____ Source material

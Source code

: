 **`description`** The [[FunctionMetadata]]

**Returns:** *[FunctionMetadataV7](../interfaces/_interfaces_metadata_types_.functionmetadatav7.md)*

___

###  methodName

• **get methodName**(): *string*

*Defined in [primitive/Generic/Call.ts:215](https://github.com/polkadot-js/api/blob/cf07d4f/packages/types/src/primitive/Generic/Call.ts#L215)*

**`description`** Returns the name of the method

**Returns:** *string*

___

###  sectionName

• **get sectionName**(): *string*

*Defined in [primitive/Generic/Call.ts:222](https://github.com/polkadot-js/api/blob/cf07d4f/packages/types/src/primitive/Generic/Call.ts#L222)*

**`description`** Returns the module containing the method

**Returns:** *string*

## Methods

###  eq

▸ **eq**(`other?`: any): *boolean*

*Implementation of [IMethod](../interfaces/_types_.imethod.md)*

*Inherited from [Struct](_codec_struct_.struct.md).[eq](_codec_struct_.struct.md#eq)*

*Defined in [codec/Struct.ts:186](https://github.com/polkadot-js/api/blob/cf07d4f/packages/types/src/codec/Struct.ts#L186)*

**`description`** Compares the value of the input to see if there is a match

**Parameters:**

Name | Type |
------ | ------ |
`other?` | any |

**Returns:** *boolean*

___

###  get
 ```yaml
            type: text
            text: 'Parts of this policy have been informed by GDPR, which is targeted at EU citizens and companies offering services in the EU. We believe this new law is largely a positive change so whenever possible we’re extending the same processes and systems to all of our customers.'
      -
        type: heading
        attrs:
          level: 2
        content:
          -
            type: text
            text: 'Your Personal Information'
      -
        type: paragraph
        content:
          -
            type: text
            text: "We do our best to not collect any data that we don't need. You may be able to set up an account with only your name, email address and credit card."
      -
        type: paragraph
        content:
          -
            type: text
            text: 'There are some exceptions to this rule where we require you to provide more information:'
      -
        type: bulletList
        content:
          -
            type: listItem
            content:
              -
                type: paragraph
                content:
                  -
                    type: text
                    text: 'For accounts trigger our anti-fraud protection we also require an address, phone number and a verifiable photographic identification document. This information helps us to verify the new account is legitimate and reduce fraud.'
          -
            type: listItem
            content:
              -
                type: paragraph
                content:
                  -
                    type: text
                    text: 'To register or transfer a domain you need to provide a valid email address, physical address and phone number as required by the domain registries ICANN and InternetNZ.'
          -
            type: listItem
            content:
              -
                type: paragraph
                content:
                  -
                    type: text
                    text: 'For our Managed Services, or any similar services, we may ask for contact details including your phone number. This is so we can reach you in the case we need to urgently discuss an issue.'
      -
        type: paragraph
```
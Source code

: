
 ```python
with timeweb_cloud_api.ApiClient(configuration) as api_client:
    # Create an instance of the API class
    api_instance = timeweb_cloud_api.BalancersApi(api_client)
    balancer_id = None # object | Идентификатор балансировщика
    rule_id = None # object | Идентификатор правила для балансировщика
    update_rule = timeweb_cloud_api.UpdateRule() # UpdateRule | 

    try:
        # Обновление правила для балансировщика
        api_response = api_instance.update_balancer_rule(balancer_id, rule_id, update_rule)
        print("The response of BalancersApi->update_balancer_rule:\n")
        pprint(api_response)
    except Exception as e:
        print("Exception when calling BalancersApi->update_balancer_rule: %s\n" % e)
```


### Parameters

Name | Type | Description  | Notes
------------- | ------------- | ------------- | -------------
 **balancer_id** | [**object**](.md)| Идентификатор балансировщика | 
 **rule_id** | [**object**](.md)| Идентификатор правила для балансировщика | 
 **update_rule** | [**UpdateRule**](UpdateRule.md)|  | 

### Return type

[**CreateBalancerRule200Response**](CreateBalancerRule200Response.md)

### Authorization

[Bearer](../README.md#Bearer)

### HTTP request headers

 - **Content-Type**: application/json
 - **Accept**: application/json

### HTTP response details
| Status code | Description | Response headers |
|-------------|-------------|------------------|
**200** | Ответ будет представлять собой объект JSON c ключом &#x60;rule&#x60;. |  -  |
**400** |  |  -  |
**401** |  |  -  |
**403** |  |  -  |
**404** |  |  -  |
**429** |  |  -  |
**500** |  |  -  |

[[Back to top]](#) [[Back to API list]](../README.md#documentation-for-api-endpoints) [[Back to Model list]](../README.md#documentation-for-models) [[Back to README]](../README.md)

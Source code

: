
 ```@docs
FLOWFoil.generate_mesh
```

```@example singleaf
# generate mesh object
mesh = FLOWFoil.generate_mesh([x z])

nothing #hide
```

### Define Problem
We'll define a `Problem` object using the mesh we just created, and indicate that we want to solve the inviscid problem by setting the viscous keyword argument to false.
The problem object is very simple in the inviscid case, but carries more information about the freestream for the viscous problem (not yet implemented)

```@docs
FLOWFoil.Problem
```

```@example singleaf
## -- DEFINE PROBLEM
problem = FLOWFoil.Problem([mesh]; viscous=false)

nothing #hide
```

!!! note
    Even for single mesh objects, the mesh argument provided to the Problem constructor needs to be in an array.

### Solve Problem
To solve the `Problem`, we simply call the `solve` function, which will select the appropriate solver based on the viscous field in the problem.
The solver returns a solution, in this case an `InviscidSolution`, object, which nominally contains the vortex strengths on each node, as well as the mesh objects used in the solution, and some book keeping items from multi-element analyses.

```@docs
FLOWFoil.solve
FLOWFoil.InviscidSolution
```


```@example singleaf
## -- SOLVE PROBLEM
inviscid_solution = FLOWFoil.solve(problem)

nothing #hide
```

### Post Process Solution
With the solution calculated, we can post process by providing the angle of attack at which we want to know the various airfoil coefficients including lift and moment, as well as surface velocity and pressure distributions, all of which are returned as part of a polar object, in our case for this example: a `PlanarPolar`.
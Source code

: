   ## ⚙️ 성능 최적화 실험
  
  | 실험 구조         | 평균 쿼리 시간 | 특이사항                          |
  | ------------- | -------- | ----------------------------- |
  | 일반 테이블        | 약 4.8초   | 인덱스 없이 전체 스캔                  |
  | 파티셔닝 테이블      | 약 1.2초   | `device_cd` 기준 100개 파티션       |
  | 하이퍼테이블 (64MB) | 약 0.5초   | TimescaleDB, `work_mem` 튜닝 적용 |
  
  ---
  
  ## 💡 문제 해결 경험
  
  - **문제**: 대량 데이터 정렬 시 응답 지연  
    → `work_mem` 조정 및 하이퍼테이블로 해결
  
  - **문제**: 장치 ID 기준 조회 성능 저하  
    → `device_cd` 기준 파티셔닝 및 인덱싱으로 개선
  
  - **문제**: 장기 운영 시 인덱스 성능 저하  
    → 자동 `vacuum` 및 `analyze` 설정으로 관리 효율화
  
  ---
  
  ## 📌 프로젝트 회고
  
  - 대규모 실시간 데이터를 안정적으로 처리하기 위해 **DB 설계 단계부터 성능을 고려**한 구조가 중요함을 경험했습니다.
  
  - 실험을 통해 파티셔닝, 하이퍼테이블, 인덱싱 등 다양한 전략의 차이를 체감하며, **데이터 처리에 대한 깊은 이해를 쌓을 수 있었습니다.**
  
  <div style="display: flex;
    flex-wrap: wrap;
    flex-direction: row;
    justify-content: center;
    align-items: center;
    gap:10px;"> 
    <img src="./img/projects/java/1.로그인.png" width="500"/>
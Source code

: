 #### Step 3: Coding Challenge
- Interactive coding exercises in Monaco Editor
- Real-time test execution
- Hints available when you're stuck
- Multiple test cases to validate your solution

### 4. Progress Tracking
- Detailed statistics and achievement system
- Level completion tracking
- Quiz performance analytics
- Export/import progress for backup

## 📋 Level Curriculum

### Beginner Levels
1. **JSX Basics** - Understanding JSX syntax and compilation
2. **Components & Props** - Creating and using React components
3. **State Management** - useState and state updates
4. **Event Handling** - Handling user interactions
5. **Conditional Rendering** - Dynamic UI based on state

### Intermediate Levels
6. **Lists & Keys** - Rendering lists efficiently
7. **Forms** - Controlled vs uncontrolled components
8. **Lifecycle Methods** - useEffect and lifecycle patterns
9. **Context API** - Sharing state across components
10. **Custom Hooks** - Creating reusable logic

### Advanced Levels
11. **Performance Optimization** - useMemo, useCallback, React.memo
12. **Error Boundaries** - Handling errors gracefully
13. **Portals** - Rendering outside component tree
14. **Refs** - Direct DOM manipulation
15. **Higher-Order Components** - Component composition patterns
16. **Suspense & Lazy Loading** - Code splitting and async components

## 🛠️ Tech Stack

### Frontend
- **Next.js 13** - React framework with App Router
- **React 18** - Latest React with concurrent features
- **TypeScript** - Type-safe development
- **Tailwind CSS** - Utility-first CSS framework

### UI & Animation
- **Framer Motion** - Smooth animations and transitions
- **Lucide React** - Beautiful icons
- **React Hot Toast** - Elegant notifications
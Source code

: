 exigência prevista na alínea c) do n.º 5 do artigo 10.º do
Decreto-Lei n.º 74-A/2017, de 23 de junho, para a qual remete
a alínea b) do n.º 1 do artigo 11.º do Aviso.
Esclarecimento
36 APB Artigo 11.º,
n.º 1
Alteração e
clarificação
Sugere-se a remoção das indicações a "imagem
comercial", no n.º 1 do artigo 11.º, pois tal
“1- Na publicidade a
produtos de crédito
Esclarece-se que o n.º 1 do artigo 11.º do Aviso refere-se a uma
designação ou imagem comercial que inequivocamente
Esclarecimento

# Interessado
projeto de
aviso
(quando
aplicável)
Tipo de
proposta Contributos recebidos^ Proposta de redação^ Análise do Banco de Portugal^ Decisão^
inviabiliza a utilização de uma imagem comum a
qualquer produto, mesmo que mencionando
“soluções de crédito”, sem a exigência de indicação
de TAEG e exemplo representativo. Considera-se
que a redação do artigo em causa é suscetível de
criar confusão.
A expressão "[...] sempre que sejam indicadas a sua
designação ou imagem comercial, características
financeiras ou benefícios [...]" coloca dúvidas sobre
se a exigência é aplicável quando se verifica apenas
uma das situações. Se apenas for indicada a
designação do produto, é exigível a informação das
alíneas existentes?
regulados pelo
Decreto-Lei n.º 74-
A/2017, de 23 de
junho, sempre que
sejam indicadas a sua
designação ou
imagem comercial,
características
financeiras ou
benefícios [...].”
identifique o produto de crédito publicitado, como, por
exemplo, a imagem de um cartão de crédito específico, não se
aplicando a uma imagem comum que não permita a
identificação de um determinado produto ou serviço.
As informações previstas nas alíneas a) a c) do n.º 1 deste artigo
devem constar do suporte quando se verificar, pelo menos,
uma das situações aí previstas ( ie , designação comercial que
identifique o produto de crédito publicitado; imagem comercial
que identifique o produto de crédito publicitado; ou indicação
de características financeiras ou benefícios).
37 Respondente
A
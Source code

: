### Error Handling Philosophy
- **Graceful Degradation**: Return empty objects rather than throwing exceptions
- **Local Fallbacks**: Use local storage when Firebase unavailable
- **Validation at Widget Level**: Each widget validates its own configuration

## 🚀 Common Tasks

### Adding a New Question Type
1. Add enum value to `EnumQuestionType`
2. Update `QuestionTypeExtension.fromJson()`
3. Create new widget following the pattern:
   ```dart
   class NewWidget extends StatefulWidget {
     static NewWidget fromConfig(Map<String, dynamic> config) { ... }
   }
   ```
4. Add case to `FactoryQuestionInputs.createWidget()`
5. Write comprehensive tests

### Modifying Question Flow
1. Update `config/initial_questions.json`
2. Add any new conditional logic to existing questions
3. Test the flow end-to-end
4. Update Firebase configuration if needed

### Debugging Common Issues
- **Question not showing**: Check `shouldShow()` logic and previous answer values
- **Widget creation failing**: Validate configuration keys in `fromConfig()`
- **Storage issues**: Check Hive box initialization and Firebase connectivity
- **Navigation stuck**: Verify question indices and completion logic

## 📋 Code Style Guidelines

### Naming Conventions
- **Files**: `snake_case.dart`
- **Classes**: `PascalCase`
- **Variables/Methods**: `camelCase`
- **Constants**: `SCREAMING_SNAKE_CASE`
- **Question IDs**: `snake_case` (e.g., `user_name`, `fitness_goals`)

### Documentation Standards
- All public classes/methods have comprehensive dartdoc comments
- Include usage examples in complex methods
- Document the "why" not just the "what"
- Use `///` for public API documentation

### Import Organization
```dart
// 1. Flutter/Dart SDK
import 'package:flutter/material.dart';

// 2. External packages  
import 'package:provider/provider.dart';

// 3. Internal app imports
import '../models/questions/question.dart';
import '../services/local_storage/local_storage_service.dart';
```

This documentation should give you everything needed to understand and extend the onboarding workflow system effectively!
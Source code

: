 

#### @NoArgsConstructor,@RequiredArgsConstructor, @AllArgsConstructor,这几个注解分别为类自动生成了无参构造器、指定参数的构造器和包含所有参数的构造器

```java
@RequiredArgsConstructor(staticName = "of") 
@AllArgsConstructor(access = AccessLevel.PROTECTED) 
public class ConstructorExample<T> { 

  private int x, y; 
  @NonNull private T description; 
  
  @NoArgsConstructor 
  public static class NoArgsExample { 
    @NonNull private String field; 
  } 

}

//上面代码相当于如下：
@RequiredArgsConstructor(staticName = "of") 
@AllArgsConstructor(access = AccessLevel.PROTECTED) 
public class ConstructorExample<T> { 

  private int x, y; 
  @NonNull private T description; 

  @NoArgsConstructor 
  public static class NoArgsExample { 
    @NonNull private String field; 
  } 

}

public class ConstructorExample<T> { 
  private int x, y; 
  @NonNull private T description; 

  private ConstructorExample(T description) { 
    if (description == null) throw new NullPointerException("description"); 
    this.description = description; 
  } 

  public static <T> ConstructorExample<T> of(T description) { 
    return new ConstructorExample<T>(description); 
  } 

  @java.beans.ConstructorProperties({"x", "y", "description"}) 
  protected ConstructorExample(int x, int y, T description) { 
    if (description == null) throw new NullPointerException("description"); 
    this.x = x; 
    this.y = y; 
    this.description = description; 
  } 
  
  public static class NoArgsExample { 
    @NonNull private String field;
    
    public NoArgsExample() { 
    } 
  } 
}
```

________

#### Exercise:
Check the records above and copy each line that has the string "apenas".

#### Solution for this task:
se a exigência é aplicável quando se verifica apenas
uma das situações. Se apenas for indicada a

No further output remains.